Outside of setting my neighbor’s awning on fire with a bottle rocket launched by my grandfather, one of the most fun Fourth of July weekends was skiing at Tuckerman Ravine up in New Hampshire. That weekend was the second trip to the Ravine for the year with my pal Eric Durfee and we coupled great turns on corn snow with water skiing, golf, tennis, and jumping in his dad’s pond and swimming in Lake George. I came home exhausted but making ski turns in July was a real treat. I can recall the sunshine in the bowl, the beads of sweat forming on my forehead and climbing with my pack in a t-shirt and wind pants. July snow is dirty on the trail from all the freeze thaw events but the fragrance of pine trees, the rushing water in the streams, and the general communal feeling of extending the ski season was pretty cool.
A number of years later, I had a meeting in Fresno, California. I called my pal Jeff Rose from Philly who was also attending and I said, ” Hey man, how would you like to ski Mammoth Mountain on the weekend before and after the meeting? He was all in, being an avid skier, and as we came through our shirts in 108 degree temps in Fresno, the locals looked at us like we were nuts with all the ski equipment. Rose conked out on me as I drove through Yosemite in the pitch black night, but we made it to Mammoth at 3:00 AM. Bleary eyed, we awoke to blazing sunshine on July 19th. The latest I had ever skied in my life. Again- the feeling of getting over on something by extending yet another ski season was first and foremost on my mind. That year, Mammoth closed at noon but we were the first on the lift in the morning and made tons of turns on bullet proof ice which miraculously turned to amazing corn snow for just a short while until it turned to mush. Corn snow is fickle. It forms in the sunshine for a brief time and rewards the faithful with hero conditions. That brief moment when the corn snow is perfect has to be harvested as soon as possible. It was amazing to see how soon it turned to slop and we exited the mountain right at noon. The afternoons were spent sitting in the hot springs, drinking a beer and regaling the locals about our forward thinking to ski while on a business trip.
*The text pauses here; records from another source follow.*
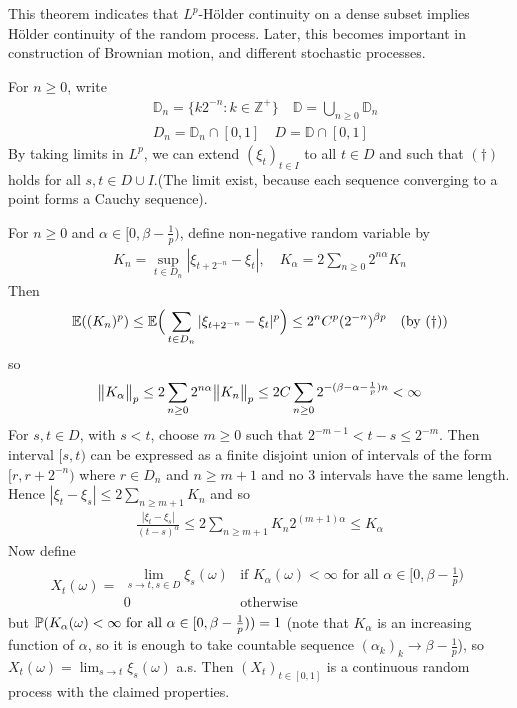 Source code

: \documentclass[12pt,a4paper]{report}
\newenvironment{proof}
{\begin{changemargin}{1cm}{0.5cm} 
	}%
	{\end{changemargin}
}
\begin{document}
This theorem indicates that $L^p$-H\"{o}lder continuity on a dense subset implies H\"{o}lder continuity of the random process. Later, this becomes important in construction of Brownian motion, and different stochastic processes.
\begin{proof}
\pf For $n \geq 0$, write
\begin{align*}
& \mathbb{D}_n = \{ k2^{-n}  : k \in \mathbb{Z}^+ \} \quad \mathbb{D}= \bigcup_{n\geq 0} \mathbb{D}_n \\
& D_n = \mathbb{D}_n \cap [0,1] \quad D = \mathbb{D} \cap [0,1]
\end{align*}
By taking limits in $L^p$, we can extend $(\xi_t)_{t\in I}$ to all $t\in D$ and such that $(\dagger)$ holds for all $s,t\in D\cup I$.(The limit exist, because each sequence converging to a point forms a Cauchy sequence).

\quad For $n \geq 0$ and $\alpha \in [0, \beta - \frac{1}{p})$, define non-negative random variable by
\begin{align*}
K_n = \sup_{t\in D_n} |\xi_{t+ 2^{-n}} - \xi_t|, \quad K_{\alpha} =2\sum_{n\geq 0} 2^{n\alpha} K_n
\end{align*}
Then
\begin{align*}
\mathbb{E}((K_n)^p) \leq \mathbb{E} \Big( \sum_{t\in D_n} |\xi_{t+{2^{-n}}} - \xi_t |^p \Big) \leq 2^n C^p (2^{-n})^{\beta p} \quad (\text{by } (\dagger))
\end{align*}
so
\begin{align*}
\bigl\lVert K_{\alpha}\bigr\rVert_{p} \leq 2 \sum_{n\geq 0} 2^{n\alpha} \bigl\lVert K_n\bigr\rVert_{p} \leq 2C \sum_{n\geq 0} 2^{-(\beta - \alpha - \frac{1}{p})n} < \infty
\end{align*}
For $s,t\in D$, with $s<t$, choose $m\geq 0$ such that $2^{-m-1} <t-s \leq 2^{-m}$. Then interval $[s,t)$ can be expressed as a finite disjoint union of intervals of the form $[r, r+ 2^{-n})$ where $r\in D_n$ and $n\geq m+1$ and no 3 intervals have the same length. Hence $|\xi_t - \xi_s | \leq 2\sum_{n\geq m+1} K_n$ and so 
\begin{align*}
\frac{|\xi_t - \xi_s|}{(t-s)^{\alpha}} \leq 2\sum_{n\geq m+1} K_n 2^{(m+1)\alpha} \leq K_{\alpha}
\end{align*}
Now define
\begin{align*}
X_t(\omega) = \begin{array}{ll}
\lim_{s\rightarrow t, s\in D} \xi_s (\omega)  & \text{if } K_{\alpha}(\omega) < \infty \text{ for all } \alpha \in [0,\beta -\frac{1}{p}) \\
0 & \text{otherwise}
\end{array}
\end{align*}
but $\mathbb{P}(K_{\alpha}(\omega) < \infty \text{ for all } \alpha \in [0,\beta -\frac{1}{p})) =1$ (note that $K_{\alpha}$ is an increasing function of $\alpha$, so it is enough to take countable sequence $(\alpha_k)_k\rightarrow \beta -\frac{1}{p}$), so $X_t(\omega) = \lim_{s\rightarrow t}\xi_s(\omega)$ a.s. Then $(X_t)_{t\in [0,1]}$ is a continuous random process with the claimed properties.

\eop
\end{proof}
\s
\end{document}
I have not had the opportunity to ski that late in a number of years. I know they are hiking up Mt. Rose now with good snow still in the Chutes. Nevada folks are dedicated and with the snow pack out there this year, they will most likely be skiing and hiking long into July. Mammoth will be open again and also Squaw Valley,California in Tahoe with a remarkable announcement, will have one chairlift open all summer into the next ski season. I will be there for a wedding in September and if they have that chair running as promised, I will definitely take a run or two to set a new personal record.
Why do I talk about skiing in the summer? My mountain bike friends set their watch to when I will start to talk about skiing on a ride. I look at my equipment in my garage and take the obligatory edge feel when I pass my shelf on the way to get my bike. I guess my enthusiasm for sliding on snow carries me through the year as it is the most fun outdoor activity in which I participate. Only 5 months to go. Plus, I love the winter. Not that I don’t like the change of seasons, but in those rare occurrences when I can ski outside the regular season, I thoroughly enjoyed it. My pal Bill Yalch out in Colorado will be camping in his van and getting the last turns of the season this year. He may have to do some climbing, but he will harvest that beautiful corn in that way too short window of time. Think snow? No- not yet? Thanks for reading.